Trimming the nails, especially in an old dog, may relieve the weight from the hips etc.
Good feet help the dog to stand square and work with confidence and ease.

How long should the nails be?

· The claws/nails should not protrude over the pad and should just about touch the ground when standing.
· When a dog’s nails grow enough to be heard tapping on a tile floor as they walk, they are more than ready for a trim.

When and how do I clip them?

· The quick is the cuticle
· The quick can be easily seen in clear or white coloured nails but is more difficult in the black ones.
· Great care must be taken to avoid cutting the quick which is the blood vessel and the collection of nerve endings. ( Diag 2)

· When the nail grows so will the quick. If you do not cut the nail short enough to encourage the quick to recede, the nail will remain long.

· Cut the nail so that the quick recedes and the nail can be cut shorter again at a later date. (Diag 3 )
· Some dogs have a longer quick than others and these need to be done more often.
· Usually, the longer the nail, the longer the quick, the longer it takes to get the nails short.
· A large pair of clippers is not necessary and it is up to individual taste as to which type is used. A good quality nail clipper (human) is quite useful but they must be sharp. You are not chopping at the nails but ‘whittling’ away at them.
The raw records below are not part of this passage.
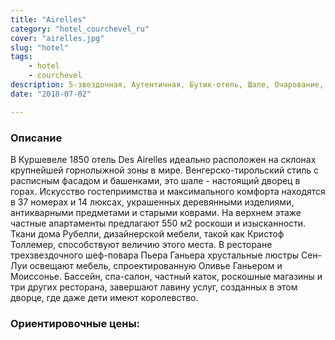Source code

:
 ```yaml
---
title: "Airelles"
category: "hotel_courchevel_ru"
cover: "airelles.jpg"
slug: "hotel"
tags:
    - hotel
    - courchevel
description: 5-звездочная, Аутентичная, Бутик-отель, Шале, Очарование, Конфиденциальный, Уютный, Живой, Дворец, Традиционный, Роскошный, Горы, Культурные мероприятия, Спортивная деятельность, Бизнес, Бар, Веллнесс, Свадьба и медовый месяц, Гастрономия, Семья, Бассейн, Ресторан, Магазины, Спа 
date: "2018-07-02"

---
```

 ### Описание
В Куршевеле 1850 отель Des Airelles идеально расположен на склонах крупнейшей горнолыжной зоны в мире. Венгерско-тирольский стиль с расписным фасадом и башенками, это шале - настоящий дворец в горах.
Искусство гостеприимства и максимального комфорта находятся в 37 номерах и 14 люксах, украшенных деревянными изделиями, антикварными предметами и старыми коврами. На верхнем этаже частные апартаменты предлагают 550 м2 роскоши и изысканности. Ткани дома Рубелли, дизайнерской мебели, такой как Кристоф Толлемер, способствуют величию этого места. В ресторане трехзвездочного шеф-повара Пьера Ганьера хрустальные люстры Сен-Луи освещают мебель, спроектированную Оливье Ганьером и Моиссонье. Бассейн, спа-салон, частный каток, роскошные магазины и три других ресторана, завершают лавину услуг, созданных в этом дворце, где даже дети имеют королевство.

### Ориентировочные цены:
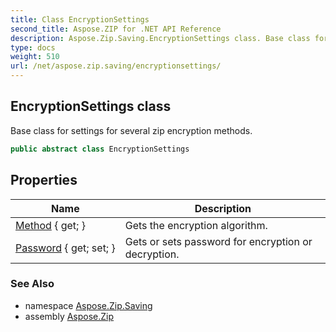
 ```yaml
---
title: Class EncryptionSettings
second_title: Aspose.ZIP for .NET API Reference
description: Aspose.Zip.Saving.EncryptionSettings class. Base class for settings for several zip encryption methods
type: docs
weight: 510
url: /net/aspose.zip.saving/encryptionsettings/
---
```

## EncryptionSettings class

Base class for settings for several zip encryption methods.

```csharp
public abstract class EncryptionSettings
```

## Properties

| Name | Description |
| --- | --- |
| [Method](../../aspose.zip.saving/encryptionsettings/method/) { get; } | Gets the encryption algorithm. |
| [Password](../../aspose.zip.saving/encryptionsettings/password/) { get; set; } | Gets or sets password for encryption or decryption. |

### See Also

* namespace [Aspose.Zip.Saving](../../aspose.zip.saving/)
* assembly [Aspose.Zip](../../)


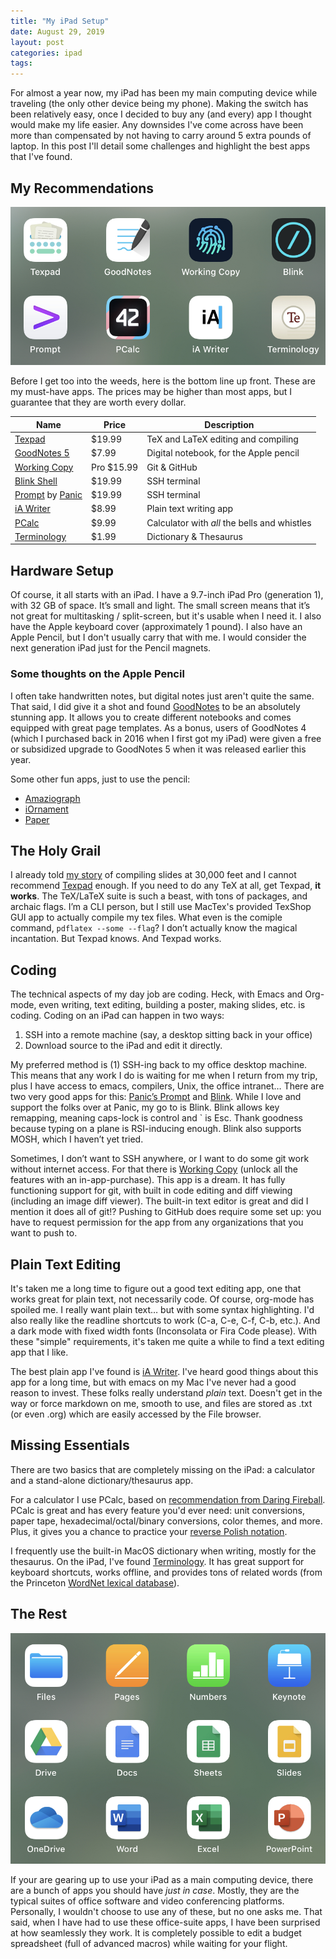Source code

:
 ```yaml
---
title: "My iPad Setup"
date: August 29, 2019
layout: post
categories: ipad
tags:
---
```


For almost a year now, my iPad has been my main computing device while traveling (the only other device being my phone).
Making the switch has been relatively easy, once I decided to buy any (and every) app I thought would make my life easier.
Any downsides I've come across have been more than compensated by not having to carry around 5 extra pounds of laptop.
In this post I'll detail some challenges and highlight the best apps that I've found.

<a id="org0160e31"></a>

## My Recommendations

![img](./images/ipad-best-apps.jpeg)

Before I get too into the weeds, here is the bottom line up front.
These are my must-have apps.
The prices may be higher than most apps, but I guarantee that they are worth every dollar.

| Name | Price | Description |
|---|---|---|
| [Texpad](https://www.texpad.com) | $19.99 | TeX and LaTeX editing and compiling |
| [GoodNotes 5](https://www.goodnotes.com) | $7.99 | Digital notebook, for the Apple pencil |
| [Working Copy](https://workingcopy.app) | Pro $15.99 | Git & GitHub |
| [Blink Shell](http://www.blink.sh) | $19.99 | SSH terminal |
| [Prompt](https://www.panic.com/prompt/) by [Panic](https://panic.com) | $19.99 | SSH terminal |
| [iA Writer](https://ia.net) | $8.99 | Plain text writing app |
| [PCalc](https://www.pcalc.com) | $9.99 | Calculator with *all* the bells and whistles |
| [Terminology](http://agiletortoise.com/terminology/) | $1.99 | Dictionary & Thesaurus |


<a id="org02cb3ea"></a>

## Hardware Setup

Of course, it all starts with an iPad.
I have a 9.7-inch iPad Pro (generation 1), with 32 GB of space.
It’s small and light.
The small screen means that it’s not great for multitasking / split-screen, but it's usable when I need it.
I also have the Apple keyboard cover (approximately 1 pound).
I also have an Apple Pencil, but I don't usually carry that with me.
I would consider the next generation iPad just for the Pencil magnets.


<a id="org93d1798"></a>

### Some thoughts on the Apple Pencil

I often take handwritten notes, but digital notes just aren't quite the same.
That said, I did give it a shot and found [GoodNotes](https://www.goodnotes.com) to be an absolutely stunning app.
It allows you to create different notebooks and comes equipped with great page templates.
As a bonus, users of GoodNotes 4 (which I purchased back in 2016 when I first got my iPad) were given a free or subsidized upgrade to GoodNotes 5 when it was released earlier this year.

Some other fun apps, just to use the pencil:

-   [Amaziograph](https://amaziograph.com)
-   [iOrnament](http://science-to-touch.com/en/iOrnament.html)
-   [Paper](https://paper.bywetransfer.com)


<a id="orgbc54452"></a>

## The Holy Grail

I already told [my story](https://www.gonsie.com/blorg/texpad-story.html) of compiling slides at 30,000 feet and I cannot recommend [Texpad](https://www.texpad.com) enough.
If you need to do any TeX at all, get Texpad, **it works**.
The TeX/LaTeX suite is such a beast, with tons of packages, and archaic flags.
I’m a CLI person, but I still use MacTex's provided TexShop GUI app to actually compile my tex files.
What even is the comiple command, `pdflatex --some --flag`?
I don’t actually know the magical incantation.
But Texpad knows. And Texpad works.


<a id="orgee40c94"></a>

## Coding

The technical aspects of my day job are coding.
Heck, with Emacs and Org-mode, even writing, text editing, building a poster, making slides, etc. is coding.
Coding on an iPad can happen in two ways:

1.  SSH into a remote machine (say, a desktop sitting back in your office)
2.  Download source to the iPad and edit it directly.

My preferred method is (1) SSH-ing back to my office desktop machine.
This means that any work I do is waiting for me when I return from my trip, plus I have access to emacs, compilers, Unix, the office intranet&#x2026;
There are two very good apps for this: [Panic’s Prompt](https://www.panic.com/prompt/) and [Blink](http://www.blink.sh).
While I love and support the folks over at Panic, my go to is Blink.
Blink allows key remapping, meaning caps-lock is control and \` is Esc.
Thank goodness because typing on a plane is RSI-inducing enough.
Blink also supports MOSH, which I haven’t yet tried.

Sometimes, I don’t want to SSH anywhere, or I want to do some git work without internet access.
For that there is [Working Copy](https://workingcopy.app) (unlock all the features with an in-app-purchase).
This app is a dream.
It has fully functioning support for git, with built in code editing and diff viewing (including an image diff viewer).
The built-in text editor is great and did I mention it does all of git!?
Pushing to GitHub does require some set up: you have to request permission for the app from any organizations that you want to push to.


<a id="org865e32c"></a>

## Plain Text Editing

It's taken me a long time to figure out a good text editing app, one that works great for plain text, not necessarily code.
Of course, org-mode has spoiled me.
I really want plain text&#x2026; but with some syntax highlighting.
I'd also really like the readline shortcuts to work (C-a, C-e, C-f, C-b, etc.).
And a dark mode with fixed width fonts (Inconsolata or Fira Code please).
With these "simple" requirements, it's taken me quite a while to find a text editing app that I like.

The best plain app I've found is [iA Writer](https://ia.net).
I've heard good things about this app for a long time, but with emacs on my Mac I've never had a good reason to invest.
These folks really understand *plain* text.
Doesn't get in the way or force markdown on me, smooth to use, and files are stored as .txt (or even .org) which are easily accessed by the File browser.


<a id="orge677f85"></a>

## Missing Essentials

There are two basics that are completely missing on the iPad: a calculator and a stand-alone dictionary/thesaurus app.

For a calculator I use PCalc, based on [recommendation from Daring Fireball](https://daringfireball.net/linked/2008/07/10/pcalc).
PCalc is great and has every feature you'd ever need: unit conversions, paper tape, hexadecimal/octal/binary conversions, color themes, and more.
Plus, it gives you a chance to practice your [reverse Polish notation](https://en.wikipedia.org/wiki/Reverse_Polish_notation).

I frequently use the built-in MacOS dictionary when writing, mostly for the thesaurus.
On the iPad, I've found [Terminology](http://agiletortoise.com/terminology/).
It has great support for keyboard shortcuts, works offline, and provides tons of related words (from the Princeton [WordNet lexical database](https://wordnet.princeton.edu)).


<a id="org2dbaff2"></a>

## The Rest

![img](./images/ipad-suite-apps.jpeg)

If your are gearing up to use your iPad as a main computing device, there are a bunch of apps you should have *just in case*.
Mostly, they are the typical suites of office software and video conferencing platforms.
Personally, I wouldn't choose to use any of these, but no one asks me.
That said, when I have had to use these office-suite apps, I have been surprised at how seamlessly they work.
It is completely possible to edit a budget spreadsheet (full of advanced macros) while waiting for your flight.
The following method helps to get the dog’s nails shorter without hurting them or touching the quick but at the same time getting the quick to recede. The main idea is to trim around the quick and allow it to dry up and recede on its own. ( Diag 4)
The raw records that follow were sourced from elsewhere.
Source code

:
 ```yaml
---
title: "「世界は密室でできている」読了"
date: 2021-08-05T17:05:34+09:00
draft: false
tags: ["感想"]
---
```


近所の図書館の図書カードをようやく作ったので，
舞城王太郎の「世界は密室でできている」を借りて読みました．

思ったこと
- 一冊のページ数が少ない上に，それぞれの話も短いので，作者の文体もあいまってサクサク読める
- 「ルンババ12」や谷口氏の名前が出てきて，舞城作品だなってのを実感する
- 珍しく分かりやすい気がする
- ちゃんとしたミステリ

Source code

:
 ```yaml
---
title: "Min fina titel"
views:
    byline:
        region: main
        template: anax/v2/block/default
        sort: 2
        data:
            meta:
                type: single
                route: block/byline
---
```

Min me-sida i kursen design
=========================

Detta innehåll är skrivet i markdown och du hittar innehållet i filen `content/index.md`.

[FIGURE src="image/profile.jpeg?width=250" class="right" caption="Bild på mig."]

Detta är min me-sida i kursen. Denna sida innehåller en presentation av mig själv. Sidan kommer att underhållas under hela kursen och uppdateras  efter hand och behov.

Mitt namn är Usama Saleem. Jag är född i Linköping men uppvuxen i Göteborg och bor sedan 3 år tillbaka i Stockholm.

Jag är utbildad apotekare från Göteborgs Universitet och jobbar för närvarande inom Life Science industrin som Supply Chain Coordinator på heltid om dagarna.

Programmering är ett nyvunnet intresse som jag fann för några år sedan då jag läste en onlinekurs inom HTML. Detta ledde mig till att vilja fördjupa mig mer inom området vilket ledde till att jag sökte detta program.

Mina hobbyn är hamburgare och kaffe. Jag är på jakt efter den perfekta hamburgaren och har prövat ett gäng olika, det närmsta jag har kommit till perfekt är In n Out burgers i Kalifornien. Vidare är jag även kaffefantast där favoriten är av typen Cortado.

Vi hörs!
Have an antiseptic powder to treat and stem any bleeding, should you cut too close to the quick.
Clipping away at the sides and end of the nail, exposing the tip of the quick. Clear away the flaky nail and the soft white stuff.
The majority of the cuts should be parralel to the quick and not across it.
The nails should be very much shorter after 3 trims in about 6 weeks, by which time there should be a noticeable improvement. Each time taking a bit more nail off and exposing a bit more quick, enabling it to again, dry and recede.

· Once the nails are short, then just keep an eye on them and clip when needed.

I am not a Vet or an expert in this matter but the following is basically an account of my experience and my research on the subject and is used at your own risk.